_ABOUT THIS EXERCISE_
All lines in the material with the string "tiên" should be listed.

***

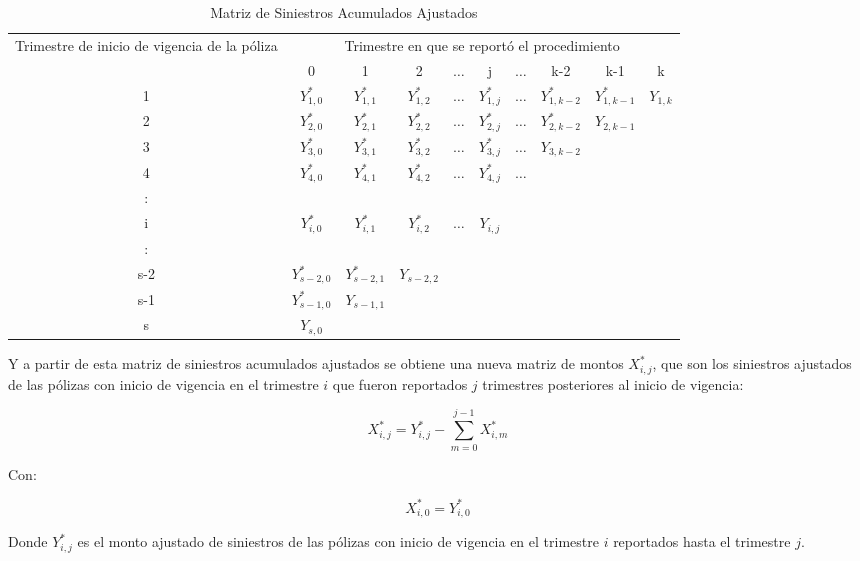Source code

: \documentclass[11pt,twoside,openright,spanish]{report}
\numberwithin{equation}{chapter}
\numberwithin{figure}{chapter}
\numberwithin{table}{chapter}
\begin{document}
	\begin{table}[ht]
		\centering
		\caption{Matriz de Siniestros Acumulados Ajustados}
		\begin{tabularx}{\linewidth}{ c |ccccccccc}
			\multirow{2}{4cm}{Trimestre de inicio de vigencia de la póliza}
			& \multicolumn{9}{c}{Trimestre en que se reportó el procedimiento} \\ 
			& 0  & 1 & 2 & $ \dots $ & j & $\dots $ & k-2 & k-1 &  k \\
			\midrule
			1      &  $Y_{1,0}^{*}$ & $Y_{1,1}^{*}$ & $Y_{1,2}^{*}$ & $ \dots $ & $Y_{1,j}^{*}$ & $ \dots $ & $Y_{1,k-2}^{*}$ & $Y_{1,k-1}^{*}$ & $Y_{1,k}^{}$ \\
			2      &  $Y_{2,0}^{*}$ & $Y_{2,1}^{*}$ & $Y_{2,2}^{*}$ & $ \dots $ & $Y_{2,j}^{*}$ & $ \dots $ & $Y_{2,k-2}^{*}$ & $Y_{2,k-1}^{}$ & \\
			3      &  $Y_{3,0}^{*}$ & $Y_{3,1}^{*}$ & $Y_{3,2}^{*}$ & $ \dots $ & $Y_{3,j}^{*}$ & $ \dots $ & $Y_{3,k-2}^{}$ & & \\
			4      &  $Y_{4,0}^{*}$ & $Y_{4,1}^{*}$ & $Y_{4,2}^{*}$ & $ \dots $ & $Y_{4,j}^{*}$ & $ \dots $ & & & \\
			:      & & & & & & & & & \\
			i      &  $Y_{i,0}^{*}$ & $Y_{i,1}^{*}$ & $Y_{i,2}^{*}$ & $ \dots $ & $Y_{i,j}^{}$ & & & & \\
			:      & & & & & & & & & \\
			s-2      &  $Y_{s-2,0}^{*}$ & $Y_{s-2,1}^{*}$ & $Y_{s-2,2}^{}$ & & & & & & \\
			s-1      &  $Y_{s-1,0}^{*}$ & $Y_{s-1,1}^{}$ & & & & & & & \\
			s      &  $Y_{s,0}^{}$ & & & & & & & & \\
		\end{tabularx}
	\end{table}\label{matrizsiniestrosacumulados}
	
	Y a partir de esta matriz de siniestros acumulados ajustados se obtiene una nueva matriz de montos $X_{i,j}^{*}$, que son los siniestros ajustados de las pólizas con inicio de vigencia en el trimestre $i$ que fueron reportados $j$ trimestres posteriores al inicio de vigencia:
	
	$${X}_{i,j}^{*}={Y}_{i,j}^{*}-\sum _{m=0}^{j-1}{X}_{i,m}^{*}$$	
	 
	Con:
	
	$${X}_{i,0}^{*}={Y}_{i,0}^{*}$$ 
	
	Donde ${Y}_{i,j}^{*}$ es el monto ajustado de siniestros de las pólizas con inicio de vigencia en el trimestre $i$ reportados hasta el trimestre $j$. 
	
\end{document}
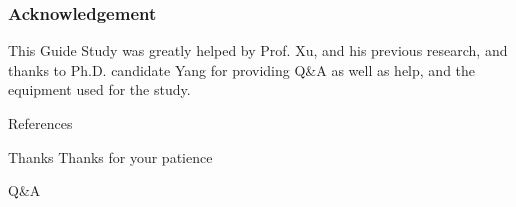 \documentclass{beamer}
\begin{document}
\appendix
\begin{frame}
  \frametitle{Acknowledgement}
  This Guide Study was greatly helped by Prof. Xu, and his previous research, and thanks to Ph.D. candidate Yang for providing Q\&A as well as help, and the equipment used for the study.
\end{frame}

\begin{frame}[allowframebreaks]{References} 
\fontsize{7pt}{7pt}\selectfont
\end{frame}

\begin{frame}{Thanks} 
  \fontsize{23pt}{23pt}\selectfont
  \centering
  Thanks for your patience

  \vspace{0.2in}
  
  Q\&A
\end{frame}
\end{document}
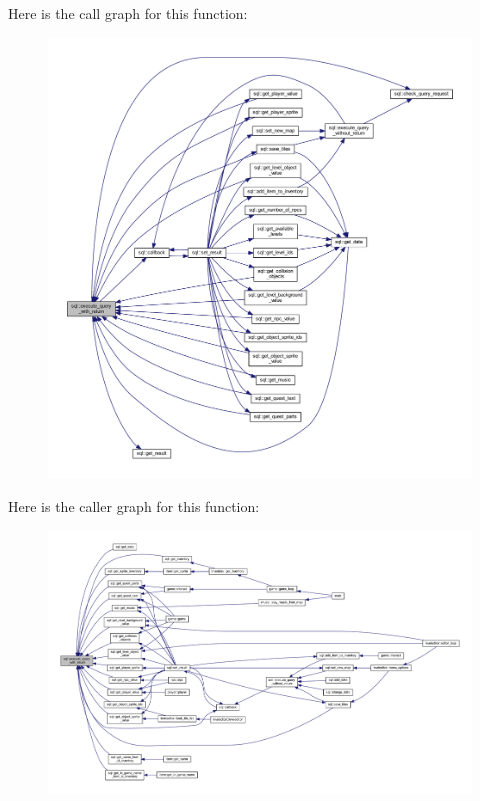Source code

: Here is the call graph for this function\+:
\nopagebreak
\begin{figure}[H]
\begin{center}
\leavevmode
\includegraphics[width=350pt]{classsql_a53dd323de395c13534e63a3482190777_cgraph}
\end{center}
\end{figure}
Here is the caller graph for this function\+:
\nopagebreak
\begin{figure}[H]
\begin{center}
\leavevmode
\includegraphics[width=350pt]{classsql_a53dd323de395c13534e63a3482190777_icgraph}
\end{center}
\end{figure}
\mbox{\label{classsql_ac70e1da6d9e49f114bcf639fd1e6f86c}} 
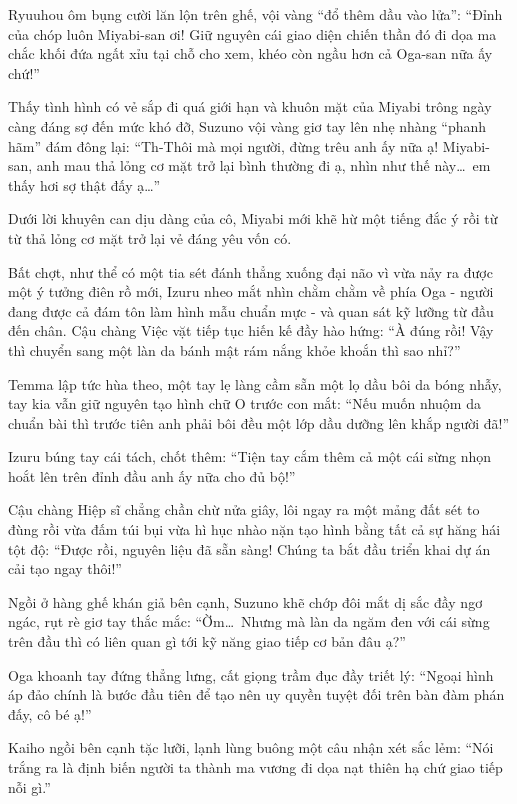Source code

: \documentclass[../main.tex]{subfiles}
\begin{document}
Ryuuhou ôm bụng cười lăn lộn trên ghế, vội vàng ``đổ thêm dầu vào lửa'': ``Đỉnh của chóp luôn Miyabi-san ơi! Giữ nguyên cái giao diện chiến thần đó đi dọa ma chắc khối đứa ngất xỉu tại chỗ cho xem, khéo còn ngầu hơn cả Oga-san nữa ấy chứ!''

Thấy tình hình có vẻ sắp đi quá giới hạn và khuôn mặt của Miyabi trông ngày càng đáng sợ đến mức khó đỡ, Suzuno vội vàng giơ tay lên nhẹ nhàng ``phanh hãm'' đám đông lại: ``Th-Thôi mà mọi người, đừng trêu anh ấy nữa ạ! Miyabi-san, anh mau thả lỏng cơ mặt trở lại bình thường đi ạ, nhìn như thế này\dots\ em thấy hơi sợ thật đấy ạ\dots''

Dưới lời khuyên can dịu dàng của cô, Miyabi mới khẽ hừ một tiếng đắc ý rồi từ từ thả lỏng cơ mặt trở lại vẻ đáng yêu vốn có.

Bất chợt, như thể có một tia sét đánh thẳng xuống đại não vì vừa nảy ra được một ý tưởng điên rồ mới, Izuru nheo mắt nhìn chằm chằm về phía Oga - người đang được cả đám tôn làm hình mẫu chuẩn mực - và quan sát kỹ lưỡng từ đầu đến chân. Cậu chàng Việc vặt tiếp tục hiến kế đầy hào hứng: ``À đúng rồi! Vậy thì chuyển sang một làn da bánh mật rám nắng khỏe khoắn thì sao nhỉ?''

Temma lập tức hùa theo, một tay lẹ làng cầm sẵn một lọ dầu bôi da bóng nhẫy, tay kia vẫn giữ nguyên tạo hình chữ O trước con mắt: ``Nếu muốn nhuộm da chuẩn bài thì trước tiên anh phải bôi đều một lớp dầu dưỡng lên khắp người đã!''


Izuru búng tay cái tách, chốt thêm: ``Tiện tay cắm thêm cả một cái sừng nhọn hoắt lên trên đỉnh đầu anh ấy nữa cho đủ bộ!''

Cậu chàng Hiệp sĩ chẳng chần chừ nửa giây, lôi ngay ra một mảng đất sét to đùng rồi vừa đấm túi bụi vừa hì hục nhào nặn tạo hình bằng tất cả sự hăng hái tột độ: ``Được rồi, nguyên liệu đã sẵn sàng! Chúng ta bắt đầu triển khai dự án cải tạo ngay thôi!''

Ngồi ở hàng ghế khán giả bên cạnh, Suzuno khẽ chớp đôi mắt dị sắc đầy ngơ ngác, rụt rè giơ tay thắc mắc: ``Ờm\dots\ Nhưng mà làn da ngăm đen với cái sừng trên đầu thì có liên quan gì tới kỹ năng giao tiếp cơ bản đâu ạ?''

Oga khoanh tay đứng thẳng lưng, cất giọng trầm đục đầy triết lý: ``Ngoại hình áp đảo chính là bước đầu tiên để tạo nên uy quyền tuyệt đối trên bàn đàm phán đấy, cô bé ạ!''

Kaiho ngồi bên cạnh tặc lưỡi, lạnh lùng buông một câu nhận xét sắc lẻm: ``Nói trắng ra là định biến người ta thành ma vương đi dọa nạt thiên hạ chứ giao tiếp nỗi gì.''
\end{document}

***

_OUTPUT FOR THIS EXERCISE_
Temma lập tức hùa theo, một tay lẹ làng cầm sẵn một lọ dầu bôi da bóng nhẫy, tay kia vẫn giữ nguyên tạo hình chữ O trước con mắt: ``Nếu muốn nhuộm da chuẩn bài thì trước tiên anh phải bôi đều một lớp dầu dưỡng lên khắp người đã!''
Oga khoanh tay đứng thẳng lưng, cất giọng trầm đục đầy triết lý: ``Ngoại hình áp đảo chính là bước đầu tiên để tạo nên uy quyền tuyệt đối trên bàn đàm phán đấy, cô bé ạ!''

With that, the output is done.